Striking Out

Doesn't anybody dig those dugout dudes?

Remember the old Jay Ward cartoon about the genius, time-traveling dog, Mr. Peabody, and his faithful sidekick boy-bitch, Sherman?

I always figured that if Sherman ever grew up, he'd look just like George Will, nationally syndicated columnist and professional bore. What sets Will apart from other talking heads and typing hands is not that he's wrong on just about every political issue. Heck, lots of people can do that; just look at all the people who work at Fox News. Will has carved out his own private fiefdom in the Kingdom of the Annoying by constantly attempting to exalt baseball into something more than just a game.

Will is always trying to make baseball a metaphor for America. I've tried to see his point but the best I could come up with is that both used to be segregated and now they both have a lot of people who don't speak English very well.

You just know that he's going to be all giddy after last week's playoff action. He'll probably run through the streets shouting, "Baseball's back! Baseball's back!" Well, I'll give him this much: For a few days last week, it almost was.

(I'm actually writing this a couple hours after the Boston Red Sox choked big time to lose to the Yankees. I'm figuring that by the time this thing comes out on Thursday, the World Series will already be over, the Yankees will have purchased their 743rd world championship and people will be back to talking about really important stuff--like Arizona Wildcat football.)

I'm one of those millions of Baby Boomers who grew up in a time when baseball was good and baseball was important. We all played baseball, watched baseball, listened to baseball and talked about baseball. We could quote stats, we knew the upcoming schedule, and we even understood how a team could be behind by a half a game.

But then, in the '70s, free agency came into the game. Remember how good an idea that seemed to be at the time? Greed began to take over, but baseball roared on for another decade or so, mostly on the momentum it had built up over the previous several decades. It all came to a screeching halt in 1994 when all-out greed caused the cancellation of the World Series and untold millions of lifelong fans (like me) said, "Screw this!"

Baseball has been trying to come back ever since, but it's not the same. Certainly, there was excitement last week when both the Cubs and the Red Sox came ever so close to the World Series. Things were so wild that NBC postponed showing a new episode of The West Wing and then its entire Thursday night lineup rather than have them go up against the playoff games.

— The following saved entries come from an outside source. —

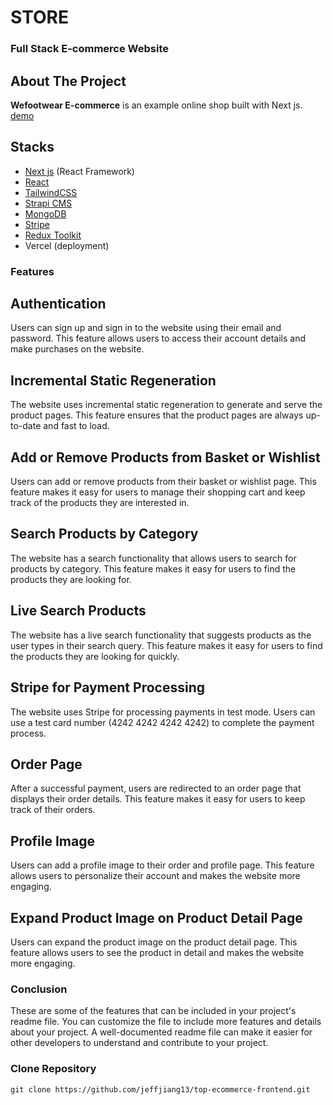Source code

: # STORE

### Full Stack E-commerce Website

## About The Project

**Wefootwear E-commerce** is an example online shop built with Next js.
[demo](https://chiquechick-frontend.vercel.app/)

## Stacks

- [Next js](https://nextjs.org/) (React Framework)
- [React](reactjs.org)
- [TailwindCSS](https://tailwindcss.com/)
- [Strapi CMS](https://strapi.io/)
- [MongoDB](https://www.mongodb.com/cloud/atlas)
- [Stripe](https://stripe.com)
- [Redux Toolkit](https://redux-toolkit.js.org/)
- Vercel (deployment)

### Features

## Authentication
Users can sign up and sign in to the website using their email and password. This feature allows users to access their account details and make purchases on the website.

## Incremental Static Regeneration
The website uses incremental static regeneration to generate and serve the product pages. This feature ensures that the product pages are always up-to-date and fast to load.

## Add or Remove Products from Basket or Wishlist
Users can add or remove products from their basket or wishlist page. This feature makes it easy for users to manage their shopping cart and keep track of the products they are interested in.

## Search Products by Category
The website has a search functionality that allows users to search for products by category. This feature makes it easy for users to find the products they are looking for.

## Live Search Products
The website has a live search functionality that suggests products as the user types in their search query. This feature makes it easy for users to find the products they are looking for quickly.

## Stripe for Payment Processing
The website uses Stripe for processing payments in test mode. Users can use a test card number (4242 4242 4242 4242) to complete the payment process.

## Order Page
After a successful payment, users are redirected to an order page that displays their order details. This feature makes it easy for users to keep track of their orders.

## Profile Image
Users can add a profile image to their order and profile page. This feature allows users to personalize their account and makes the website more engaging.

## Expand Product Image on Product Detail Page
Users can expand the product image on the product detail page. This feature allows users to see the product in detail and makes the website more engaging.

### Conclusion
These are some of the features that can be included in your project's readme file. You can customize the file to include more features and details about your project. A well-documented readme file can make it easier for other developers to understand and contribute to your project.

### Clone Repository

```
git clone https://github.com/jeffjiang13/top-ecommerce-frontend.git
```

```

```
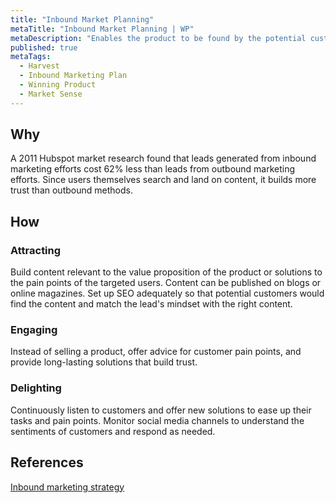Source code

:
 ```yaml
---
title: "Inbound Market Planning"
metaTitle: "Inbound Market Planning | WP"
metaDescription: "Enables the product to be found by the potential customers through content publishing or through digital marketing messages."
published: true
metaTags:
  - Harvest
  - Inbound Marketing Plan
  - Winning Product
  - Market Sense
---
```


## Why
A 2011 Hubspot market research found that leads generated from inbound marketing efforts cost 62% less than leads from outbound marketing efforts. Since users themselves search and land on content, it builds more trust than outbound methods.

## How

### Attracting

Build content relevant to the value proposition of the product or solutions to the pain points of the targeted users. Content can be published on blogs or online magazines. Set up SEO adequately so that potential customers would find the content and match the lead's mindset with the right content.

### Engaging

Instead of selling a product, offer advice for customer pain points, and provide long-lasting solutions that build trust.

### Delighting

Continuously listen to customers and offer new solutions to ease up their tasks and pain points. Monitor social media channels to understand the sentiments of customers and respond as needed.

## References

[Inbound marketing strategy](https://www.wordstream.com/blog/ws/2015/08/25/inbound-marketing-strategy)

Still, there's an ugly truth out there that few want to face. Despite the robust ratings of the Championship Series games, baseball's overall TV ratings are abysmal. The only good thing about it is that it's costing Rupert Murdoch untold millions of dollars, perhaps forestalling his plan for total world domination for a few months or so. Furthermore, overall attendance is still a full 20 percent lower than what it was before the 1994 strike and will probably never reach the pre-strike levels again.

While a Cubs-Red Sox series probably would have been a television ratings bonanza, I'm betting that this Marlins-Yankees series will have horrible ratings. First off, most people hate the Yankees and the only reason they'd watch is if the other team had a chance of beating the Yankees, which the Marlins almost certainly do not.

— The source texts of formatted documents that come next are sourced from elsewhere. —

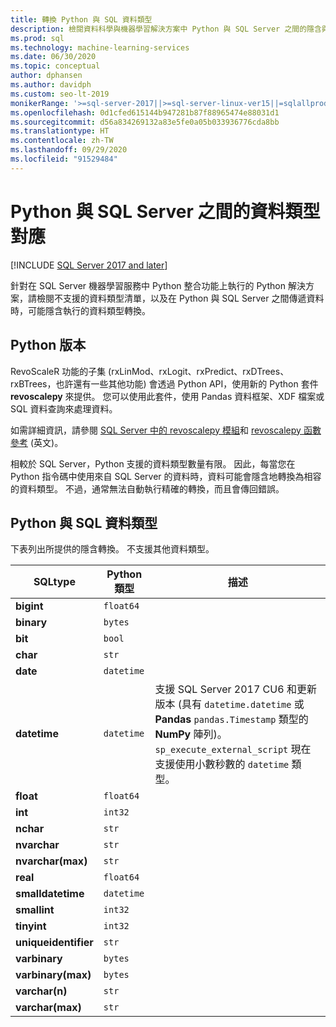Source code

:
 ```yaml
---
title: 轉換 Python 與 SQL 資料類型
description: 檢閱資料科學與機器學習解決方案中 Python 與 SQL Server 之間的隱含與明確資料類型轉換。
ms.prod: sql
ms.technology: machine-learning-services
ms.date: 06/30/2020
ms.topic: conceptual
author: dphansen
ms.author: davidph
ms.custom: seo-lt-2019
monikerRange: '>=sql-server-2017||>=sql-server-linux-ver15||=sqlallproducts-allversions'
ms.openlocfilehash: 0d1cfed615144b947281b87f88965474e88031d1
ms.sourcegitcommit: d56a834269132a83e5fe0a05b033936776cda8bb
ms.translationtype: HT
ms.contentlocale: zh-TW
ms.lasthandoff: 09/29/2020
ms.locfileid: "91529484"
---
```

# <a name="data-type-mappings-between-python-and-sql-server"></a>Python 與 SQL Server 之間的資料類型對應
[!INCLUDE [SQL Server 2017 and later](../../includes/applies-to-version/sqlserver2017.md)]

針對在 SQL Server 機器學習服務中 Python 整合功能上執行的 Python 解決方案，請檢閱不支援的資料類型清單，以及在 Python 與 SQL Server 之間傳遞資料時，可能隱含執行的資料類型轉換。

## <a name="python-version"></a>Python 版本

RevoScaleR 功能的子集 (rxLinMod、rxLogit、rxPredict、rxDTrees、rxBTrees，也許還有一些其他功能) 會透過 Python API，使用新的 Python 套件 **revoscalepy** 來提供。 您可以使用此套件，使用 Pandas 資料框架、XDF 檔案或 SQL 資料查詢來處理資料。

如需詳細資訊，請參閱 [SQL Server 中的 revoscalepy 模組](ref-py-revoscalepy.md)和 [revoscalepy 函數參考](https://docs.microsoft.com/machine-learning-server/python-reference/revoscalepy/revoscalepy-package) \(英文\)。

相較於 SQL Server，Python 支援的資料類型數量有限。 因此，每當您在 Python 指令碼中使用來自 SQL Server 的資料時，資料可能會隱含地轉換為相容的資料類型。 不過，通常無法自動執行精確的轉換，而且會傳回錯誤。

## <a name="python-and-sql-data-types"></a>Python 與 SQL 資料類型

下表列出所提供的隱含轉換。 不支援其他資料類型。

|SQLtype|Python 類型|描述
|-------|-----------|---------------------------------------------------------------------------------------------|
|**bigint**|`float64`|
|**binary**|`bytes`|
|**bit**|`bool`|
|**char**|`str`|
|**date**|`datetime`|
|**datetime**|`datetime`|支援 SQL Server 2017 CU6 和更新版本 (具有 `datetime.datetime` 或 **Pandas** `pandas.Timestamp` 類型的**NumPy** 陣列)。 `sp_execute_external_script` 現在支援使用小數秒數的 `datetime` 類型。|
|**float**|`float64`|
|**int**|`int32`|
|**nchar**|`str`|
|**nvarchar**|`str`|
|**nvarchar(max)**|`str`|
|**real**|`float64`|
|**smalldatetime**|`datetime`|
|**smallint**|`int32`|
|**tinyint**|`int32`|
|**uniqueidentifier**|`str`|
|**varbinary**|`bytes`|
|**varbinary(max)**|`bytes`|
|**varchar(n)**|`str`|
|**varchar(max)**|`str`|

Then there's the matter of the putrid Miami "fans," who don't deserve to have a team in the major leagues, let alone in the World Series. The last week of the season, when the Marlins were playing a crucial three-game series with the Philadelphia Phillies to see which team would earn the wild-card spot in the playoffs, Miami's Pro Player Stadium was barely half full. Now they're in the Series and the place is sold out with people waving stupid white hankies.

A couple other things about last week: People in Chicago need to leave that foul-ball guy alone. Anybody who can claim that they would have had the presence of mind to take their eye off the approaching fly ball to check to see that the outfielder (Moises Alou) had a chance to catch the ball is a liar worthy of a position high up in the Bush Administration.

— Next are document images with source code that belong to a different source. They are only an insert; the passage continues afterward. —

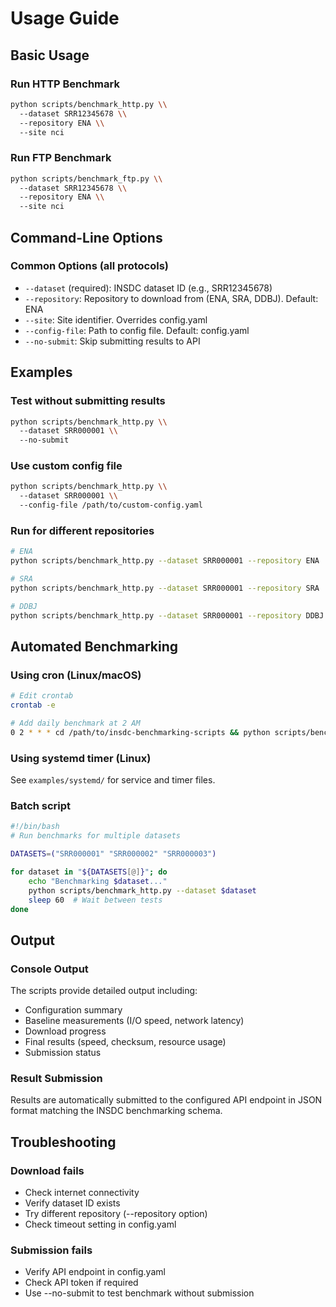 # Usage Guide

## Basic Usage

### Run HTTP Benchmark

```bash
python scripts/benchmark_http.py \\
  --dataset SRR12345678 \\
  --repository ENA \\
  --site nci
```

### Run FTP Benchmark

```bash
python scripts/benchmark_ftp.py \\
  --dataset SRR12345678 \\
  --repository ENA \\
  --site nci
```

## Command-Line Options

### Common Options (all protocols)

- `--dataset` (required): INSDC dataset ID (e.g., SRR12345678)
- `--repository`: Repository to download from (ENA, SRA, DDBJ). Default: ENA
- `--site`: Site identifier. Overrides config.yaml
- `--config-file`: Path to config file. Default: config.yaml
- `--no-submit`: Skip submitting results to API

## Examples

### Test without submitting results

```bash
python scripts/benchmark_http.py \\
  --dataset SRR000001 \\
  --no-submit
```

### Use custom config file

```bash
python scripts/benchmark_http.py \\
  --dataset SRR000001 \\
  --config-file /path/to/custom-config.yaml
```

### Run for different repositories

```bash
# ENA
python scripts/benchmark_http.py --dataset SRR000001 --repository ENA

# SRA
python scripts/benchmark_http.py --dataset SRR000001 --repository SRA

# DDBJ
python scripts/benchmark_http.py --dataset SRR000001 --repository DDBJ
```

## Automated Benchmarking

### Using cron (Linux/macOS)

```bash
# Edit crontab
crontab -e

# Add daily benchmark at 2 AM
0 2 * * * cd /path/to/insdc-benchmarking-scripts && python scripts/benchmark_http.py --dataset SRR000001
```

### Using systemd timer (Linux)

See `examples/systemd/` for service and timer files.

### Batch script

```bash
#!/bin/bash
# Run benchmarks for multiple datasets

DATASETS=("SRR000001" "SRR000002" "SRR000003")

for dataset in "${DATASETS[@]}"; do
    echo "Benchmarking $dataset..."
    python scripts/benchmark_http.py --dataset $dataset
    sleep 60  # Wait between tests
done
```

## Output

### Console Output

The scripts provide detailed output including:
- Configuration summary
- Baseline measurements (I/O speed, network latency)
- Download progress
- Final results (speed, checksum, resource usage)
- Submission status

### Result Submission

Results are automatically submitted to the configured API endpoint in JSON format matching the INSDC benchmarking schema.

## Troubleshooting

### Download fails

- Check internet connectivity
- Verify dataset ID exists
- Try different repository (--repository option)
- Check timeout setting in config.yaml

### Submission fails

- Verify API endpoint in config.yaml
- Check API token if required
- Use --no-submit to test benchmark without submission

And stop with the curse talk. Do you realize how dumb Chicago's Curse of the Billygoat is? Supposedly, back in 1945, some guy was told that he couldn't bring his goat to a Cubs game and he put a curse on the team. Yeah, that makes perfect sense. Of course, that would never happen today because the ACLU would take up the guy's case on behalf of the National Man-Goat Love Association.

Finally, I used to think that baseball would go the way of hockey in this country--first out of our hearts, then out of our consciousness, then pretty much out of business. But there may be hope for the game yet.

There's this kid named Carlos who goes to the school where I coach. Last April he bet me that his beloved Red Sox would make the playoffs. He said that if they didn't, he'd wear a dress to school, but if they did, I had to mention him in my column. All summer, the Seattle Mariners and/or the Oakland A's held that wild-card lead, but Boston came on strong in September and made the playoffs.

I'm not mentioning Carlos because I lost a bet (that would be quasi-unethical); I'm doing so because I'm impressed with a young person's devotion to a game that I thought had passed America by. There's a difference.

Still, speaking for all of the former baseball fanatics who've soured on the game, I have but two words: Go Wildcats!